The patients themselves suffer, too. Referring them for unnecessary tests, even non-invasive ones, extends the time needed for the ultimate diagnosis and starting treatment. Unnecessary invasive examination, such as angiograms, may cause even more damage, as they may involve complications.
I know of a patient who got a coronary angiography before a major cancer surgery. That patient had had a myocardial infarction 20 years earlier. His physical performance was great. According to the guidelines, the surgery as such is not an indication for a coronarography in such a case. Yet it was given to that patient. As a result, the cancer surgery had to be postponed by 4 weeks. The surgery went out smoothly. But one month after the surgery, metastases were found in the patient’s liver. Would they have occurred had the cancer surgery been done earlier? We can’t know that. The extension of the time before surgery could have been completely irrelevant as well. There are no perfect solutions. You need to follow your common sense.

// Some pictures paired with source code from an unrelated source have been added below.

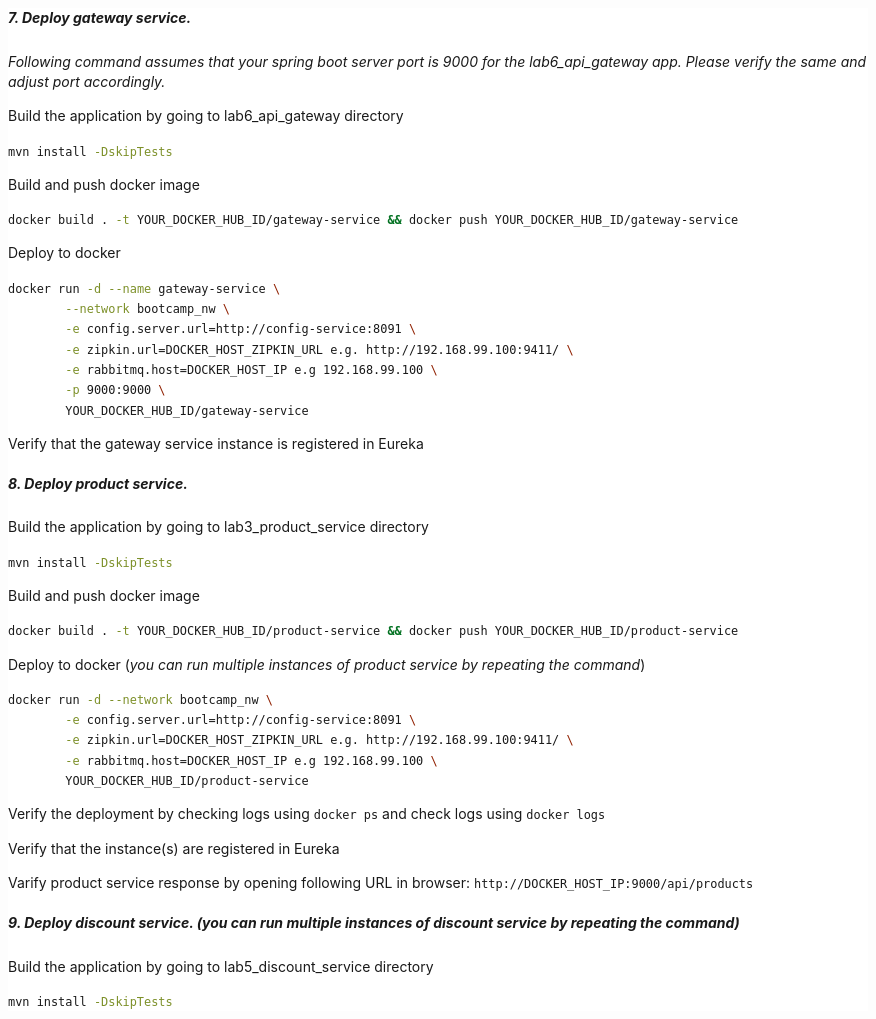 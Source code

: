 ##### 7. Deploy gateway service.
*Following command assumes that your spring boot server port is 9000 for the lab6_api_gateway app. Please verify the same and adjust port accordingly.*

Build the application by going to lab6_api_gateway directory
```bash
mvn install -DskipTests
```

Build and push docker image
```bash
docker build . -t YOUR_DOCKER_HUB_ID/gateway-service && docker push YOUR_DOCKER_HUB_ID/gateway-service
```
Deploy to docker
```bash
docker run -d --name gateway-service \
        --network bootcamp_nw \
        -e config.server.url=http://config-service:8091 \
        -e zipkin.url=DOCKER_HOST_ZIPKIN_URL e.g. http://192.168.99.100:9411/ \
        -e rabbitmq.host=DOCKER_HOST_IP e.g 192.168.99.100 \
        -p 9000:9000 \
        YOUR_DOCKER_HUB_ID/gateway-service
```   
Verify that the gateway service instance is registered in Eureka


##### 8. Deploy product service.
Build the application by going to lab3_product_service directory
```bash
mvn install -DskipTests
```

Build and push docker image
```bash
docker build . -t YOUR_DOCKER_HUB_ID/product-service && docker push YOUR_DOCKER_HUB_ID/product-service
```
Deploy to docker (*you can run multiple instances of product service by repeating the command*)
```bash
docker run -d --network bootcamp_nw \
        -e config.server.url=http://config-service:8091 \
        -e zipkin.url=DOCKER_HOST_ZIPKIN_URL e.g. http://192.168.99.100:9411/ \
        -e rabbitmq.host=DOCKER_HOST_IP e.g 192.168.99.100 \
        YOUR_DOCKER_HUB_ID/product-service
```   
Verify the deployment by checking logs using `docker ps` and check logs using `docker logs`

Verify that the instance(s) are registered in Eureka

Varify product service response by opening following URL in browser: `http://DOCKER_HOST_IP:9000/api/products`

##### 9. Deploy discount service. (*you can run multiple instances of discount service by repeating the command*)
Build the application by going to lab5_discount_service directory
```bash
mvn install -DskipTests
```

Let’s now return to the matter of lawsuits. Statistics show that the more tests are conducted at a clinic or hospital, the fewer malpractice suits are filed. Is this true?
The data differs according to country. Details of U.S. hospital networks indicate that the risk of lawsuit was lower at those hospitals where more diagnostic tests were taken than at those giving fewer tests. However, there is a stronger correlation between the number of lawsuits and communication disruptions. My experience is that sometimes even greatest malpractice would go unnoticed whereas some minor failures in treatment will end in court. And these lawsuits are largely based on doctor-patient communication issues. The complaints are mainly about families being offended, or someone not having been informed of something... We were saying that defensive medicine may give the patient a feeling of safety. But this is only fake safety. The key to a good doctor-patient relationship is good communication, discussion, responding to the patient’s needs and replying all their questions. Ordering more tests is a rather mechanical attempt at winning the patient’s trust. It’s a shortcut.